In general, of course, lifting this restriction implies a need to
generate code at run time, which is not always acceptable.
However run time code generation might not be necessary in every case.
A compiler could, for example, automatically generate a range of
specialized routines and select among them at run time, falling back
to slower generic code if necessary.
Consider the trade-off this entails.
The programmer is liberated from worrying about the binding time of
different language constructs.
With a JIT compiler, performance will probably be good.
But without JIT, performance will be unpredictable, with no clear
syntactic rules for what is expected to be fast.
So it is not surprising that software engineering languages shun this
trade-off.
However we believe it is the trade-off technical computing
users want by default, and it has not generally been available
in any language.
Designing for this trade-off requires a change of perspective
within the compiler.
Most compilers focus on, and make decisions according to, the
language's source-level type system.
Secondarily, they will perform flow analysis to discover
properties not captured by the type system.
Given our goals, we need to invert this relationship.
The focus needs to be on understanding program behavior
\emph{as thoroughly as possible}, since no one set of rules
will cover all cases.
Usually changing a language's type system is a momentous event,
but in the analysis-focused perspective the compiler can evolve
rapidly, with ``as thoroughly as possible'' handling more cases
all the time.
This approach is still compatible with static typing, although we will not
discuss it much.
We could pick a well-defined subset of the system,
or a separate type system, to give errors about.
The notion of ``as thorough as possible'' analysis is formalized
by domain theory.
%Instead of a split between static and dynamic resolution, we can
%instead focus on program \emph{analysis}.
%The goal is to understand a program as well as possible.
%2 problems?
% 1 - flexibility implies late binding, slowness. e.g.
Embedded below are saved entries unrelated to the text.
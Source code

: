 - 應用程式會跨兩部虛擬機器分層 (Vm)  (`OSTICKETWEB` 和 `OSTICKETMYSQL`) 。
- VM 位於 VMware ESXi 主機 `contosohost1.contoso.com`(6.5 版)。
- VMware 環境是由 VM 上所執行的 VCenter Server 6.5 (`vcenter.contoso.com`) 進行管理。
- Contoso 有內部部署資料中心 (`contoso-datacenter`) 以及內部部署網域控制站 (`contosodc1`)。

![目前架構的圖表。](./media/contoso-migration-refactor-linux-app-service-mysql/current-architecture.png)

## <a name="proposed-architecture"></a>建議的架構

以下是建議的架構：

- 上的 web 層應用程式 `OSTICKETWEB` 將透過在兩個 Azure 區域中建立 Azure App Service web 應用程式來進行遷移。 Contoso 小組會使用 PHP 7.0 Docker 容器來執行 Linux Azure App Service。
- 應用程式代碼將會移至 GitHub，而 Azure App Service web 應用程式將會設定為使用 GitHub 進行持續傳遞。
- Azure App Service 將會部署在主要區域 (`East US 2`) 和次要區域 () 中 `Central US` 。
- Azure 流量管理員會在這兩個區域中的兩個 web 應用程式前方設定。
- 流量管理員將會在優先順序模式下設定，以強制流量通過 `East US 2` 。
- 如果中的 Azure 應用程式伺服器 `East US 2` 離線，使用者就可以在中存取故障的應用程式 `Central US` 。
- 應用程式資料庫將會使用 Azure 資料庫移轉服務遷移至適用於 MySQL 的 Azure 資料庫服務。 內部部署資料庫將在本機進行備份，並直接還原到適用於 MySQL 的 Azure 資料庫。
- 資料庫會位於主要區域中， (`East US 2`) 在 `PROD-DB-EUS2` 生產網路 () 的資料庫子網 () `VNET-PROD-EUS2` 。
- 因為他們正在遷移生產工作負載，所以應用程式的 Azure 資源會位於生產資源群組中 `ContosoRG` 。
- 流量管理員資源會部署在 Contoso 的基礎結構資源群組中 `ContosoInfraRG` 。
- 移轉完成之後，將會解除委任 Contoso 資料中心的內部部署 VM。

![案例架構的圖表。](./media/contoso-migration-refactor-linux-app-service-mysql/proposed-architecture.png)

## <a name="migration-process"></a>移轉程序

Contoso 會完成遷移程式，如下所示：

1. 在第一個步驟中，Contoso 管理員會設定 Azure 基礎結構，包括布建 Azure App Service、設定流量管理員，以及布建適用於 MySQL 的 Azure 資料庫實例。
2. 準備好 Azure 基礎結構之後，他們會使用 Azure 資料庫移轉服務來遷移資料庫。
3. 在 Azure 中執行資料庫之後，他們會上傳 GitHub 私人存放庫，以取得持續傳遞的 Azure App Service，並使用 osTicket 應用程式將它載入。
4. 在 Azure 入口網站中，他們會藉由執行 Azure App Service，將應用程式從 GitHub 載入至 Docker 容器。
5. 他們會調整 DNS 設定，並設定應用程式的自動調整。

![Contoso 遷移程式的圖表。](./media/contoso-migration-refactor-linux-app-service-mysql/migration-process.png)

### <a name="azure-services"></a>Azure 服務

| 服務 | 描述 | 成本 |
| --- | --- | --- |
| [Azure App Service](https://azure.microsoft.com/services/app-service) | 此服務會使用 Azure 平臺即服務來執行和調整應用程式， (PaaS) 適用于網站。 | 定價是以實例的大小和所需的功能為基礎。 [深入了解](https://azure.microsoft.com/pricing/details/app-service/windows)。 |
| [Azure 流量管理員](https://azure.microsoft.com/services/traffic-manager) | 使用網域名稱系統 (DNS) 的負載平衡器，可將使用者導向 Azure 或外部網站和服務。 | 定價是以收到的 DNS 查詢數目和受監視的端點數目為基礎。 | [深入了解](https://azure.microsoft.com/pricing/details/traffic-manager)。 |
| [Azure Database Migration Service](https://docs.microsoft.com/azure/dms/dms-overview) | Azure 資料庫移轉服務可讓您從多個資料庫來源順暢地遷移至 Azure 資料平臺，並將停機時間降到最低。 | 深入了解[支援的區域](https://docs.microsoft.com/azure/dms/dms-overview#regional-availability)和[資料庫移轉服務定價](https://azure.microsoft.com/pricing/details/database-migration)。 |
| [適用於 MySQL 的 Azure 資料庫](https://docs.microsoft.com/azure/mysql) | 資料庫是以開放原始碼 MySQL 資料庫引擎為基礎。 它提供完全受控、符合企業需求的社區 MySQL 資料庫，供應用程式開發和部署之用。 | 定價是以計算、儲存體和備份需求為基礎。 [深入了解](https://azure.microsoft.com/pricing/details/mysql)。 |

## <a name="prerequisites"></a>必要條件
CSR/CSC as classes
% 2 - given a simple type system, programs will not match the lattice
% and analysis diverges
% issues:
% - how programs make choices
% - how compiler-understandable are those choices
% - when do you get specialized code
\section{Domain theory}
In the late 1960s Dana Scott and Christopher Strachey asked how to assign
meanings to programs, which otherwise just appear to be lists of symbols
\cite{scott1971toward}.
For example, given a program computing the factorial function, we
want a process by which we can assign the meaning ``factorial'' to it.
This led to the invention of domain theory, which can be interpreted
as modeling the behavior of a program without running it.
A ``domain'' is essentially a partial order of sets of values that a
program might manipulate.
The model works as follows: a program starts with no
information, the lowest point in the partial order (``bottom'').
Computation steps accumulate information, gradually moving higher through
the order.
This model provides a way to think about the meaning of a program without
running the program.
Even the ``result'' of a non-terminating program has a representation
(the bottom element).
%Other elements of the partial order might refer to intermediate results.
The idea of ``running a program without running it'' is of great interest
in compiler implementation.
A compiler would like to discover as much information as possible about a
program without running it, since running it might take a long time, or
produce side effects that the programmer does not want yet, or, of course,
not terminate.
The general recipe for doing this is to design a partial order (lattice)
that captures program properties of interest, and then describe all
primitive operations in the language based on how they transform
elements of this lattice.
Then an input program can be executed, in an approximate sense, until
it converges to a fixed point.
%For example, given a program that outputs an integer, we might decide
%that we only care whether this integer is even or odd.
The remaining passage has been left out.